Government minimum price plan unveiled
The Government has launched a 10-week consultation on the alcohol strategy as Prime Minister David Cameron seeks views on setting a minimum alcohol unit price of 45p across the UK and Wales.
The proposed price is higher than the 40p that the Prime Minister David Cameron publicly backed earlier this year when the minimum price plan was first announced as part of the Government’s alcohol strategy.
Multi-deal promotions in supermarkets and off-licences could also be banned under the latest plans, which are expected to be examined in the consultation.
The consultation, which was originally planned to take place during the summer, will assess whether a minimum price for alcohol will reduce binge drinking and help curb antisocial behaviour.
Officials have said that that setting a minimum unit price for alcohol will primarily affect strong lager and ciders as well as other low-cost high-alcohol drinks.

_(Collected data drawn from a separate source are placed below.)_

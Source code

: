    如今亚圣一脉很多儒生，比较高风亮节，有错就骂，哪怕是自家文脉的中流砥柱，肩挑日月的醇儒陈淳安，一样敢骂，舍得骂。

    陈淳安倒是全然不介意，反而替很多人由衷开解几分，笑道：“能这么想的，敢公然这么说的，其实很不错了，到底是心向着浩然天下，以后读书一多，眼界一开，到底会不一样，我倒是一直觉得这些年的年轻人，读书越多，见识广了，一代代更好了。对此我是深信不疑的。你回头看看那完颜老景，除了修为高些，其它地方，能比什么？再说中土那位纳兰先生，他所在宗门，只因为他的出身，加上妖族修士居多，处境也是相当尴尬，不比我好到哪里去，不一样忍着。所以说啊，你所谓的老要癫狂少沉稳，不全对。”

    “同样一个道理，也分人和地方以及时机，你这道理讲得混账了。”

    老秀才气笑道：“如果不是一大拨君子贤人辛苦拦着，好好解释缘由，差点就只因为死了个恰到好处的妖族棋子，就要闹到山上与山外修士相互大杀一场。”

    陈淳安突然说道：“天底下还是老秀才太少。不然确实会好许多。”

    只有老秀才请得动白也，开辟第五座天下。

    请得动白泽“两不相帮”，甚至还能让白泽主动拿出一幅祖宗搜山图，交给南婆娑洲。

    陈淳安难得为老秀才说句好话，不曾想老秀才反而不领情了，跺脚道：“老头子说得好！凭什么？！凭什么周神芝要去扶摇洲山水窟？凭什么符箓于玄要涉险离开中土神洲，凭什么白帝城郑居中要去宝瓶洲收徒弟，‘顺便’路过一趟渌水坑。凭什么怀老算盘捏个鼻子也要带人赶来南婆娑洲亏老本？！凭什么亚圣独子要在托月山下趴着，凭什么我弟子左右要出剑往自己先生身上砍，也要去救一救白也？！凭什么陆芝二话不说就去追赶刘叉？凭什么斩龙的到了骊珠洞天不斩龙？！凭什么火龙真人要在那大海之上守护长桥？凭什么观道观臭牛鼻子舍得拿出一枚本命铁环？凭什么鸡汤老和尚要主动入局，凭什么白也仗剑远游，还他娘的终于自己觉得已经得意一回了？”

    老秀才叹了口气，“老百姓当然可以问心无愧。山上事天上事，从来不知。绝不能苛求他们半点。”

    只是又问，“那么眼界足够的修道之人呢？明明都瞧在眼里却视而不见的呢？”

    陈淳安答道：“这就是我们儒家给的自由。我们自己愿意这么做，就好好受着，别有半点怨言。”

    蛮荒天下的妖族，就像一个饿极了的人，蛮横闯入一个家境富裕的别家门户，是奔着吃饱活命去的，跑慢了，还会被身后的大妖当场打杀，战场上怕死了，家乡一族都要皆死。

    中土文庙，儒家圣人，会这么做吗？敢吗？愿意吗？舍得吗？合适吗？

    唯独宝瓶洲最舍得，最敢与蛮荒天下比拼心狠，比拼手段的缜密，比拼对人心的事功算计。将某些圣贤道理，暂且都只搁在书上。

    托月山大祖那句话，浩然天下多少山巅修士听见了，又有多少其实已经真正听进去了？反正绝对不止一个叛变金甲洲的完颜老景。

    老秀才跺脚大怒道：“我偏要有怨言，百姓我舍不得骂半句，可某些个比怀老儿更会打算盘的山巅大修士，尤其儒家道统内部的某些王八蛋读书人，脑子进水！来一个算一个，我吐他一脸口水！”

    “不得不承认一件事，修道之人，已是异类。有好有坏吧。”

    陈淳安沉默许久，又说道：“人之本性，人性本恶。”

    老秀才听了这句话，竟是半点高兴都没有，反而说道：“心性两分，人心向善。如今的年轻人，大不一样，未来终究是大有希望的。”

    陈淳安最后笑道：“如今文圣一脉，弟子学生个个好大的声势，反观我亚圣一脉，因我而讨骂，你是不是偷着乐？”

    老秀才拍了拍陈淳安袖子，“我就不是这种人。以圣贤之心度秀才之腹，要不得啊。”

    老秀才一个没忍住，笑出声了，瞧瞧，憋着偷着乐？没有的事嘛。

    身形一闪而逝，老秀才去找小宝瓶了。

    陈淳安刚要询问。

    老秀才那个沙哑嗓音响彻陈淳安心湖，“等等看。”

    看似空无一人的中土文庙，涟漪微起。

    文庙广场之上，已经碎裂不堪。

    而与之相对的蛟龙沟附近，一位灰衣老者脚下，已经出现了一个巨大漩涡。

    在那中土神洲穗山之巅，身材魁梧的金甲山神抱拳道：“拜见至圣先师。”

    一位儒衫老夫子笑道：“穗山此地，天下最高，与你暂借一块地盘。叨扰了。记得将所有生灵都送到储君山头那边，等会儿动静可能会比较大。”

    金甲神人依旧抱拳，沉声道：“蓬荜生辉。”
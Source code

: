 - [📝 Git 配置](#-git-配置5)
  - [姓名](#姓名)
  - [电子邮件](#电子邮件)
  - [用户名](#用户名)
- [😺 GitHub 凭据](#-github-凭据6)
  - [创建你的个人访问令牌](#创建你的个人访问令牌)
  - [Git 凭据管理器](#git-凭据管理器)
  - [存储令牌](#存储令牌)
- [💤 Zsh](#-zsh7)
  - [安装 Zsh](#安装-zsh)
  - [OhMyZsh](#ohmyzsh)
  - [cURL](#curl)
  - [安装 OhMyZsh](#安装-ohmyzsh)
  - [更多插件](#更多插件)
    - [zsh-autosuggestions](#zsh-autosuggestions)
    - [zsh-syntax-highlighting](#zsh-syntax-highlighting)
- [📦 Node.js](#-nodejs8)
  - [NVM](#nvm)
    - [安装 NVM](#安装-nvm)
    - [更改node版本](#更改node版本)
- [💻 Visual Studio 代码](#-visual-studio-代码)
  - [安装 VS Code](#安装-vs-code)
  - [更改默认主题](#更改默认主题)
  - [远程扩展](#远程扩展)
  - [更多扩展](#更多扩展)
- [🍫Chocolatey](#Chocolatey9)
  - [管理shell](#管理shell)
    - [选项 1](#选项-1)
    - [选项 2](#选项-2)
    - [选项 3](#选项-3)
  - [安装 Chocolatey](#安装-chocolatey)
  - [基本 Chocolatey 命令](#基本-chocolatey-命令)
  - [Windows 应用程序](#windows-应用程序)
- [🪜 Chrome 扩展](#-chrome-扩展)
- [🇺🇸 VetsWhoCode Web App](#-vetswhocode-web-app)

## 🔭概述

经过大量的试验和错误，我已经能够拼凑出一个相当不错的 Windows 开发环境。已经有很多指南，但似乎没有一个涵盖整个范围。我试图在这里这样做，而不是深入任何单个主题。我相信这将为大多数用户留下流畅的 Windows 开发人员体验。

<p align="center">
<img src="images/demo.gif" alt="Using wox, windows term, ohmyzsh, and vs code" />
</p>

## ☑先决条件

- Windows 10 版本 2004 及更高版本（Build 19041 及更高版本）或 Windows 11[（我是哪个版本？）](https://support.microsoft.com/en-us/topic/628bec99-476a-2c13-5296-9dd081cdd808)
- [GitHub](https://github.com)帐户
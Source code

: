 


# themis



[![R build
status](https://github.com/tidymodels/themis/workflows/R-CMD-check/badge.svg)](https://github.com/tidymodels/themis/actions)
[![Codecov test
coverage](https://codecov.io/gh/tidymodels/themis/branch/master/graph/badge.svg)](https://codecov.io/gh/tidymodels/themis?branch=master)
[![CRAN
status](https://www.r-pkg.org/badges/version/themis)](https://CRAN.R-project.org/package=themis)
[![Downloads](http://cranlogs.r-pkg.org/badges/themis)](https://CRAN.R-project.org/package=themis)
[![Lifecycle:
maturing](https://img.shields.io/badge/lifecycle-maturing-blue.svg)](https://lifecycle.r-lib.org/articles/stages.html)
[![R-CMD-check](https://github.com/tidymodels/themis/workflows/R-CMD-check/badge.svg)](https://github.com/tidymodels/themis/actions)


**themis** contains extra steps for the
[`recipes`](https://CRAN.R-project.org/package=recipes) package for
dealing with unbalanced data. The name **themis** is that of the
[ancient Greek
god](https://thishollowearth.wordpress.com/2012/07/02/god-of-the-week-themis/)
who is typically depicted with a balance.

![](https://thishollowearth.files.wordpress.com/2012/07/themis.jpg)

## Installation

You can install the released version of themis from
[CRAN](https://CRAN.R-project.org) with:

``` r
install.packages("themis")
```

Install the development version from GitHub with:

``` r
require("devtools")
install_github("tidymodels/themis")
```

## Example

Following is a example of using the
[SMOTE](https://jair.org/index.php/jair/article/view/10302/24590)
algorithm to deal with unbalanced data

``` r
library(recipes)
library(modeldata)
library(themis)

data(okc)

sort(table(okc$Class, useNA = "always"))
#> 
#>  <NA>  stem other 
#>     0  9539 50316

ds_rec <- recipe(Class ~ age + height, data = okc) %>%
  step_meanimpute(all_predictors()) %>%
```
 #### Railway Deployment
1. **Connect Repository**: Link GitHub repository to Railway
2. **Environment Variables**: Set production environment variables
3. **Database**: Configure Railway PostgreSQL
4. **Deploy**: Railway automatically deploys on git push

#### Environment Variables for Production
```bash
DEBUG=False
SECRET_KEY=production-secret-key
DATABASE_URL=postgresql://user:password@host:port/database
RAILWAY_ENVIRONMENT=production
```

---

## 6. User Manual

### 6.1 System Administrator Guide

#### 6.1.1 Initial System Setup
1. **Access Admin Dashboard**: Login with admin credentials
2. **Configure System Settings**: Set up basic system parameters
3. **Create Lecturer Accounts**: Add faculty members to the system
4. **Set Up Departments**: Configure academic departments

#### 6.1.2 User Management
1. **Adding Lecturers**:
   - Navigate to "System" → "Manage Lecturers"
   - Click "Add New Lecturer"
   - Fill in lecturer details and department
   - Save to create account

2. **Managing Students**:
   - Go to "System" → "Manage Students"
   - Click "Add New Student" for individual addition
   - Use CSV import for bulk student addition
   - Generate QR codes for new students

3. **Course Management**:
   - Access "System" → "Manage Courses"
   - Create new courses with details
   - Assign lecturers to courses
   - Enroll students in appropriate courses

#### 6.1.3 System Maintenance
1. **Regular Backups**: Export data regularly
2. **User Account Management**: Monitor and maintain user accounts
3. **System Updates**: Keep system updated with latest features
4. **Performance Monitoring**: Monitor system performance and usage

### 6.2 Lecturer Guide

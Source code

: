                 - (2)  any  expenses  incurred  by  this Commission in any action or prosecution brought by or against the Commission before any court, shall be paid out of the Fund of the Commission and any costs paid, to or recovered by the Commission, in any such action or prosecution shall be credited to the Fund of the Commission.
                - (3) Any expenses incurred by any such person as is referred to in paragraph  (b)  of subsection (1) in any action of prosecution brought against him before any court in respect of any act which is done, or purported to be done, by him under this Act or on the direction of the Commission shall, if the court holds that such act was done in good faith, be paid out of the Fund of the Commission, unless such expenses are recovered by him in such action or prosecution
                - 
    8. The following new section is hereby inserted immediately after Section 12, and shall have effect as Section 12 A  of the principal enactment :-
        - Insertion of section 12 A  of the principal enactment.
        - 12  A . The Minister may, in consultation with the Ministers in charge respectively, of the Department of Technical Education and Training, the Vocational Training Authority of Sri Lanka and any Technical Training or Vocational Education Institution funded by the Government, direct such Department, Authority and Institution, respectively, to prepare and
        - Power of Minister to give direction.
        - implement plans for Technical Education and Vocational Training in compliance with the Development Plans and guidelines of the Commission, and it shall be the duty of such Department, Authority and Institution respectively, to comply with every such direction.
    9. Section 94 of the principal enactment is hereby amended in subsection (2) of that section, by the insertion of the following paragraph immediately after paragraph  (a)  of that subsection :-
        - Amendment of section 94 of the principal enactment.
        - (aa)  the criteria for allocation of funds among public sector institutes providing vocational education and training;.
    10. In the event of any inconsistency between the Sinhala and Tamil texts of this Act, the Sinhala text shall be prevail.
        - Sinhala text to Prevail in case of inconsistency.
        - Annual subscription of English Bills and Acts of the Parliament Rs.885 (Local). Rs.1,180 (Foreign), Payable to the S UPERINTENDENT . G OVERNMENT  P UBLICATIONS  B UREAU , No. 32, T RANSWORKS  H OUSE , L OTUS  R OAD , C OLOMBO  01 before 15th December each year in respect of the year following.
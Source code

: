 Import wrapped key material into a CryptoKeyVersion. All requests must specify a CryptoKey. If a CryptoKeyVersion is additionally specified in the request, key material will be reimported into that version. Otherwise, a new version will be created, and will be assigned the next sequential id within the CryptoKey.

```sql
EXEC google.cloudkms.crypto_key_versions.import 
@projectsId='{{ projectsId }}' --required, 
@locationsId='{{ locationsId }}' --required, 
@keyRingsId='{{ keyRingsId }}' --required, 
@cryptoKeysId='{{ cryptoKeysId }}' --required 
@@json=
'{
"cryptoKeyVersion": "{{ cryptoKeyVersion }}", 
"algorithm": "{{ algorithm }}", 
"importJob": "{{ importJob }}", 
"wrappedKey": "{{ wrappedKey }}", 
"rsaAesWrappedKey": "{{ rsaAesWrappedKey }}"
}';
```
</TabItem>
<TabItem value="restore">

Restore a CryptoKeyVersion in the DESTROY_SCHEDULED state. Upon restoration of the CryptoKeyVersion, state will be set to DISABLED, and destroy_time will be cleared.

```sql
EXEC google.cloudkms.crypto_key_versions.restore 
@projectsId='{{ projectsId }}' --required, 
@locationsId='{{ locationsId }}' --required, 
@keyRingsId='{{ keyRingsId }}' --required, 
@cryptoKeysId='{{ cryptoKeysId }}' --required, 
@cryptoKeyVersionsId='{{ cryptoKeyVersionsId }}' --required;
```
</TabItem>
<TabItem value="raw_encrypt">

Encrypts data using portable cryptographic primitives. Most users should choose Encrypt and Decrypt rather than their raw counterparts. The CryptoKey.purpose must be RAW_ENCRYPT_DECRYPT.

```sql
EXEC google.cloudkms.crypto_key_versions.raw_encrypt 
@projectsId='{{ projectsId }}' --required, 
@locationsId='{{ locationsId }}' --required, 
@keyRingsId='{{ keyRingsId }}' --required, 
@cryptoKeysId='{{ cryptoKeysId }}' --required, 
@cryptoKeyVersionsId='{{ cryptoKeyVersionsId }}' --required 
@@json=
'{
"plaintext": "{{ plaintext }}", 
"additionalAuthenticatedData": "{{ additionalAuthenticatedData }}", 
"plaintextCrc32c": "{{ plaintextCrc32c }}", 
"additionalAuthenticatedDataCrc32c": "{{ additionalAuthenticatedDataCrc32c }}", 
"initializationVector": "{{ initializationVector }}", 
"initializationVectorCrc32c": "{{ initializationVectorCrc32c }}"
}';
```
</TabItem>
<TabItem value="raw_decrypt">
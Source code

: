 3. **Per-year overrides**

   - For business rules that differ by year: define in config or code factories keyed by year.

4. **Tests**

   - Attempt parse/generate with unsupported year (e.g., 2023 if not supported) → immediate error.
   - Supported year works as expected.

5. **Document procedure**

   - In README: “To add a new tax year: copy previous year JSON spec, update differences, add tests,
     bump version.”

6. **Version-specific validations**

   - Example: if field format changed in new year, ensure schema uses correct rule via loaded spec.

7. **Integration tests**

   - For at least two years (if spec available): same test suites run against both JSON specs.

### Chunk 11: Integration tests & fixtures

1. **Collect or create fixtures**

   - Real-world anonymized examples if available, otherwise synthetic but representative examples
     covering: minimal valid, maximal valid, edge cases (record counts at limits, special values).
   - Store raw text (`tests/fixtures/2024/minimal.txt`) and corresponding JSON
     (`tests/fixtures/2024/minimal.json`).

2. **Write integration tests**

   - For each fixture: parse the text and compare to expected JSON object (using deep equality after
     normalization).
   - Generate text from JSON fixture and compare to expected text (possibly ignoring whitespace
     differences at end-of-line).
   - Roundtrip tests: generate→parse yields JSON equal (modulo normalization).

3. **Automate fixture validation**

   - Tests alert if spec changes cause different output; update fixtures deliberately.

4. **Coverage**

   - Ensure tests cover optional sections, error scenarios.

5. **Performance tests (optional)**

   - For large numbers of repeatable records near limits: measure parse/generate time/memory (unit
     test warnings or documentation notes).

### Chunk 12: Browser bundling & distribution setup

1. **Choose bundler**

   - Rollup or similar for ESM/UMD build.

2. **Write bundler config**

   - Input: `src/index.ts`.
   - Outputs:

Policing minister Damian Green says: ‘These measures are not about stopping responsible drinking but designed to tackle the minority who cause alcohol-related crime and disorder in our local communities. The evidence is clear - the availability of cheap alcohol contributes to harmful levels of drinking. It can’t be right that it is possible to purchase a can of beer for as little as 20p.”
Alcohol producers and retailers, which dismissed the price proposal as a “misguided” measure earlier this year, said the consultation would not address the causes of irresponsible drinking and set a “dangerous precedent for Government interference in markets in the future.”
Andrew Opie, food director at the British Retail Consortium, says: “Where’s the evidence that imposing a blanket measure that puts up prices for all customers will make a difference? Most major retailers believe minimum pricing and controls on promotions are unfair to most customers.
“The Government should recognise the role of personal responsibility. It should not allow interfering in the market to regulate prices and promotions to become the default approach for public health policy.”
UK lobbying organisation for the wine and spirit industry the Wines and Spirits Trade Association (WSTA) echoed the concerns and said there were “fatal flaws” in the modelling used to support minimum unit pricing.
Miles Beale, chief executive for the WSTA, says: “Minimum unit pricing and the proposed restrictions to promotions are wholly untargeted and will unfairly punish millions of consumers and businesses in the UK, while doing nothing to tackle the root causes of alcohol misuse or associated crime and disorder.
“However, we do welcome the Government’s decision to consult on its Alcohol Strategy over a 10-week period. This avoids the busiest time of year for our members and recognises the new and contentious nature of the proposals – in particular, promotions restrictions and minimum unit pricing.”
The Alcohol Health Alliance (AHA), made up of 32 medical and counselling bodies, hailed the government’s alcohol strategy proposals and called for a 50p minimum unit price to be introduced.
Eric Appleby, chief executive of Alcohol Concern, says: ‘We’re paying a heavy price for alcohol misuse and setting a minimum unit price will help us on the road to changing this.But we cannot cut the misery caused by excessive drinking, whether it’s crime or hospitalisation, through price alone; we need tighter controls around licensing, giving local authorities and police forces all the tools they need to get a firm grip on the way alcohol is being sold in their area.”
The proposals come just days after a study by thinktank the Adam Smith Institute labelled the model as “deeply flawed and claimed it ignored the “likely effects of minimum pricing on the illicit alcohol trade, disregards the health benefits of moderate drinking and fails to take account of the secondary poverty created by regressive price rises.”
Earlier this year, Scottish ministers fixed their minimum price plan for alcohol at 50p a unit.